Counting from the line that holds "2025 - #fnppg", return each line exactly, through and including the last line of the entries.

Content starts

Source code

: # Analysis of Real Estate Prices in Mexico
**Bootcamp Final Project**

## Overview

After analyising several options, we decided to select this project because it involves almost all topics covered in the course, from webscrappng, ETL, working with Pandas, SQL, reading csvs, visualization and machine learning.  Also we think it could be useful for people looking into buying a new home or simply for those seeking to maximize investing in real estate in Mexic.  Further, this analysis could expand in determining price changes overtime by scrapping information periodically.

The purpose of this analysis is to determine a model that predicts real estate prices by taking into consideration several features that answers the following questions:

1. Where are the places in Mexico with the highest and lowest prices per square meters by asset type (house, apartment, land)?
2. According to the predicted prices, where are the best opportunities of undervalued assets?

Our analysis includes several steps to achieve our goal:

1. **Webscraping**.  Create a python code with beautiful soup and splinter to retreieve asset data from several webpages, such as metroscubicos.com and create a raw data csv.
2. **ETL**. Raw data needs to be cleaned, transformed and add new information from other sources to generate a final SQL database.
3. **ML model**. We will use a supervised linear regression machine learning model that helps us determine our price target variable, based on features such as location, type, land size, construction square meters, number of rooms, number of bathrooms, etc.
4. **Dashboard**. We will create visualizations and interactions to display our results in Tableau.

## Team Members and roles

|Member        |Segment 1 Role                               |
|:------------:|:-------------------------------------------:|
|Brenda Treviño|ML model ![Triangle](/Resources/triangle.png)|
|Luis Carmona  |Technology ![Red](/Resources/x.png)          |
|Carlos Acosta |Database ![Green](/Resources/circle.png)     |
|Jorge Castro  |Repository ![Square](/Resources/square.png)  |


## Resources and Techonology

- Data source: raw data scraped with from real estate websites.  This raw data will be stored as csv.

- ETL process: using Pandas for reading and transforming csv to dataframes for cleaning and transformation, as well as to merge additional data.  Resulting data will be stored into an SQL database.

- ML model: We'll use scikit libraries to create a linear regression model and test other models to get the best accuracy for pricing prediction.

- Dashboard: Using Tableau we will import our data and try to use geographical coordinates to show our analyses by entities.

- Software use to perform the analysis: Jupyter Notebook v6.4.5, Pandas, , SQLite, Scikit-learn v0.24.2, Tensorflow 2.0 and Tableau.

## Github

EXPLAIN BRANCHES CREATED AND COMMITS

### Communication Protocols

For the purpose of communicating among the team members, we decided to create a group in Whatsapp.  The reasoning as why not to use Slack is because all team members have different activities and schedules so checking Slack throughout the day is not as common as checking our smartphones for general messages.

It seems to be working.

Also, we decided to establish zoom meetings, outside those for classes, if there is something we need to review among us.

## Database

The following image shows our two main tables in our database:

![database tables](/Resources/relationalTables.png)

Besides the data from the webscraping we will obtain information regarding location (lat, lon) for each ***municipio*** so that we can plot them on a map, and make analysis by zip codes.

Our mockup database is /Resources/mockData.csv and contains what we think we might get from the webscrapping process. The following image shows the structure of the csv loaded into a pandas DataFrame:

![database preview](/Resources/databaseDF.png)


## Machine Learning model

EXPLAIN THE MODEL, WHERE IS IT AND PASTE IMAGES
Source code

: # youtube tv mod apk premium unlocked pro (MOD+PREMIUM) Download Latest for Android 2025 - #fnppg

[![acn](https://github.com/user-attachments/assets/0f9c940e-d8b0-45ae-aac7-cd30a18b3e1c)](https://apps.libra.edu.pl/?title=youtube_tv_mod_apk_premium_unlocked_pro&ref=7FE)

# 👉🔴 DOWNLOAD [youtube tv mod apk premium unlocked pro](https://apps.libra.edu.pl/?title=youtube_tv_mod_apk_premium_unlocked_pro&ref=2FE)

Content ends

Solution:
: # youtube tv mod apk premium unlocked pro (MOD+PREMIUM) Download Latest for Android 2025 - #fnppg

[![acn](https://github.com/user-attachments/assets/0f9c940e-d8b0-45ae-aac7-cd30a18b3e1c)](https://apps.libra.edu.pl/?title=youtube_tv_mod_apk_premium_unlocked_pro&ref=7FE)

# 👉🔴 DOWNLOAD [youtube tv mod apk premium unlocked pro](https://apps.libra.edu.pl/?title=youtube_tv_mod_apk_premium_unlocked_pro&ref=2FE)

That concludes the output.